Is $(X,d)$ is complete? Yes/no

Question

Given the metric space $(X,d)$ with $X := (0,\infty)$ and $d(x,y)=|\ln(x)-\ln(y)|$,

Is $(X,d)$ is complete?

My attempt : N0 . Let $(x_n) $ be a Cauchy sequence then $d(x_n, x_m)<\epsilon$ so $\mid \ln(x_n)-\ln(x_m)\mid \rightarrow 0.$ And $$d(x_n,x_m)=\mid \ln(x_n)-\ln(x_m)\mid=\mid \ln\frac{x_n}{x_m}\mid=0$$ So $\frac{x_n}{x_m} \rightarrow 1$ then subsequencec $(x_n)$ and $(x_m) $ have same limit and the sequence is convergent. But $d(x_n, x_m) = 0 \notin X$

So $(X, d)$ is not complete

Is its true ?

Answer 1

The metric space is complete. One of the major mistakes that caught my attention was when you wrote

$$d(x_n,x_m)=\mid \ln(x_n)-\ln(x_m)\mid=\mid \ln\frac{x_n}{x_m}\mid=0$$

instead of writing

$$d(x_n,x_m)=\mid \ln(x_n)-\ln(x_m)\mid=\mid \ln\frac{x_n}{x_m}\mid<\epsilon$$

as $=0$ does not mean $<\epsilon$.

Answer 2

There are many problems with your approach.

First, you do not spell out exactly what it means to be a Cauchy sequence.

Second, you write

$\mid \ln(x_n)-\ln(x_m)\mid \rightarrow 0$

but what is this supposed to mean exactly?

Third, you write

then subsequence $(x_n)$ and $(x_m) $ have

But what subsequences are you talking about?

Fourth, you write

But $d(x_n, x_m) = 0 \notin X$

Two problems with that. First, it is not clear what exactly you mean. Yet more crucially it is not really relevant where the distance which "is" $0$ is in the space or not. To appreciate this consider the space $[3,5]$ with the usual metric. I assume you know that it is complete, but your argument might show that it is not complete.

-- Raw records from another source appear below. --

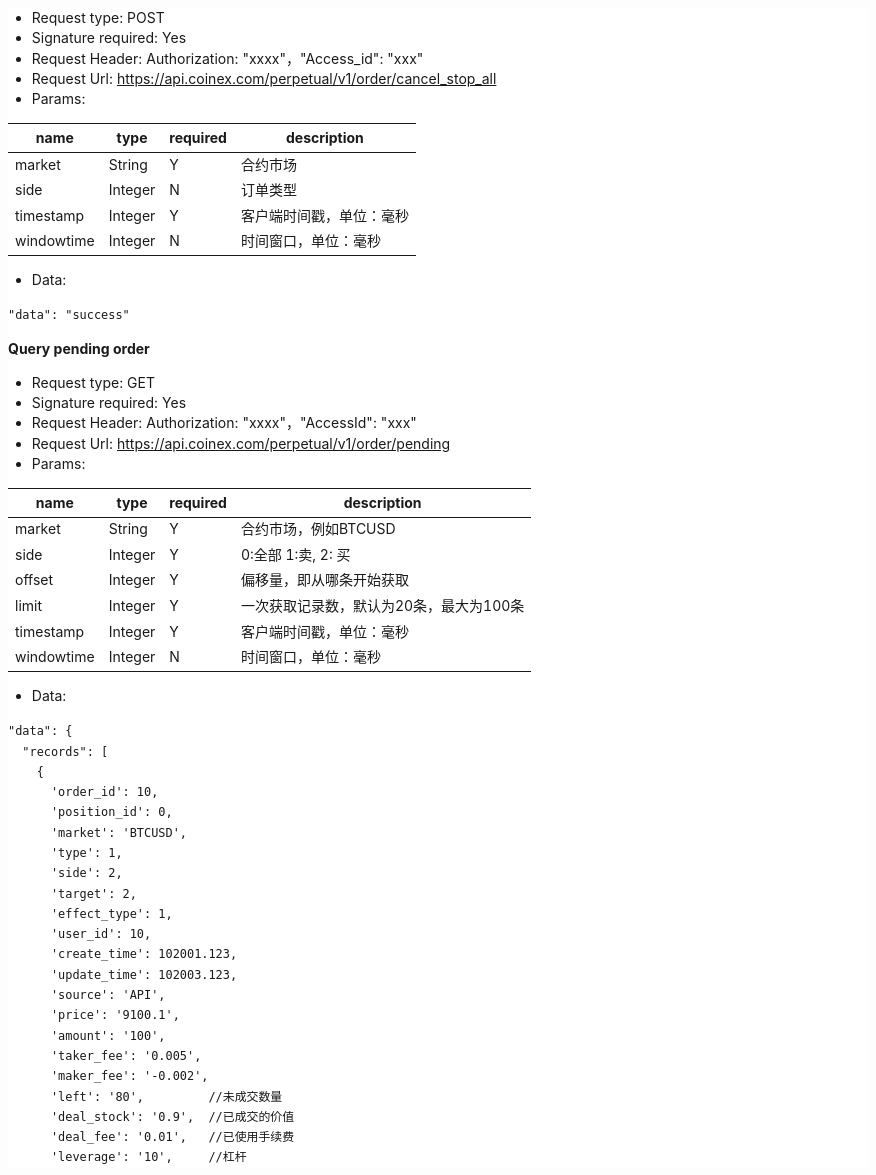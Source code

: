 * Request type: POST
* Signature required: Yes
* Request Header: Authorization: "xxxx"，"Access_id": "xxx"
* Request Url: https://api.coinex.com/perpetual/v1/order/cancel_stop_all
* Params:

| name | type | required | description |
| ------ | ------ | ------ | ------ |
| market | String | Y | 合约市场 |
| side | Integer | N | 订单类型 |
| timestamp | Integer | Y | 客户端时间戳，单位：毫秒|
| windowtime | Integer | N | 时间窗口，单位：毫秒|

* Data:

```
"data": "success"
```

**Query pending order**

* Request type: GET
* Signature required: Yes
* Request Header: Authorization: "xxxx"，"AccessId": "xxx"
* Request Url: https://api.coinex.com/perpetual/v1/order/pending
* Params:

| name | type | required | description |
| ------ | ------ | ------ | ------ |
| market | String | Y | 合约市场，例如BTCUSD |
| side | Integer | Y | 0:全部 1:卖, 2: 买 |
| offset | Integer |  Y | 偏移量，即从哪条开始获取 |
| limit | Integer |  Y | 一次获取记录数，默认为20条，最大为100条 |
| timestamp | Integer | Y | 客户端时间戳，单位：毫秒|
| windowtime | Integer | N | 时间窗口，单位：毫秒|

* Data:

```
"data": {
  "records": [
    {
      'order_id': 10,
      'position_id': 0,
      'market': 'BTCUSD',
      'type': 1,
      'side': 2,
      'target': 2,
      'effect_type': 1,
      'user_id': 10,
      'create_time': 102001.123,
      'update_time': 102003.123,
      'source': 'API',
      'price': '9100.1',
      'amount': '100',
      'taker_fee': '0.005',
      'maker_fee': '-0.002',
      'left': '80',         //未成交数量
      'deal_stock': '0.9',  //已成交的价值
      'deal_fee': '0.01',   //已使用手续费
      'leverage': '10',     //杠杆
```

Finally, the space is actually complete.

Answer 3

Besides the logical errors in your proof attempt, as noted in the answers by "Axion004" and "quid♦", I'd like to point out that your approach was flawed from the outset.

It appears you were trying to show that every Cauchy sequence fails to converge, but that could never work, since, for example, in any metric space, a constant sequence is always a Cauchy sequence, and always converges.

For a given metric space, to prove it is not complete, it suffices to find one Cauchy sequence which doesn't converge. But that plan would fail for the metric space $(X,d)$ in question since it is, in fact, complete.

To show that $(X,d)$ is complete, we can argue as follows . . .

Suppose $(x_n)$ is a Cauchy sequence in $(X,d)$.

Our goal is to show that $(x_n)$ converges in $(X,d)$.

Let $(y_n)$ be the sequence in $\mathbb{R}$ defined by $y_n = \log(x_n)$.

Let $\epsilon > 0$.

Since $(x_n)$ is a Cauchy sequence in $(X,d)$, there exists a positive integer $N$ such that for all $m,n\ge N$, we have $|\log(x_m)-\log(x_n)|<\epsilon$.

Equivalently, for all $m,n\ge N$, we have $|y_m-y_n|<\epsilon$.

Hence $(y_n)$ is a Cauchy sequence in $\mathbb{R}$.

But then since $\mathbb{R}$ is complete, it follows that $(y_n)$ converges in $\mathbb{R}$ to $r$ say.

Using limits in $\mathbb{R}$, \begin{align*} &\lim_{n\to\infty}y_n=r\\[4pt] \implies\;&\lim_{n\to\infty}\log(x_n)=r\\[4pt] \implies\;&\lim_{n\to\infty}\log(x_n)=\log(e^r)\\[4pt] \implies\;&\lim_{n\to\infty}|\log(x_n)-\log(e^r)|=0\\[4pt] \implies\;&\lim_{n\to\infty}d(x_n,e^r)=0\\[4pt] \end{align*} Hence $(x_n)$ converges in $(X,d)$ to $e^r$.

It follows that $(X,d)$ is complete.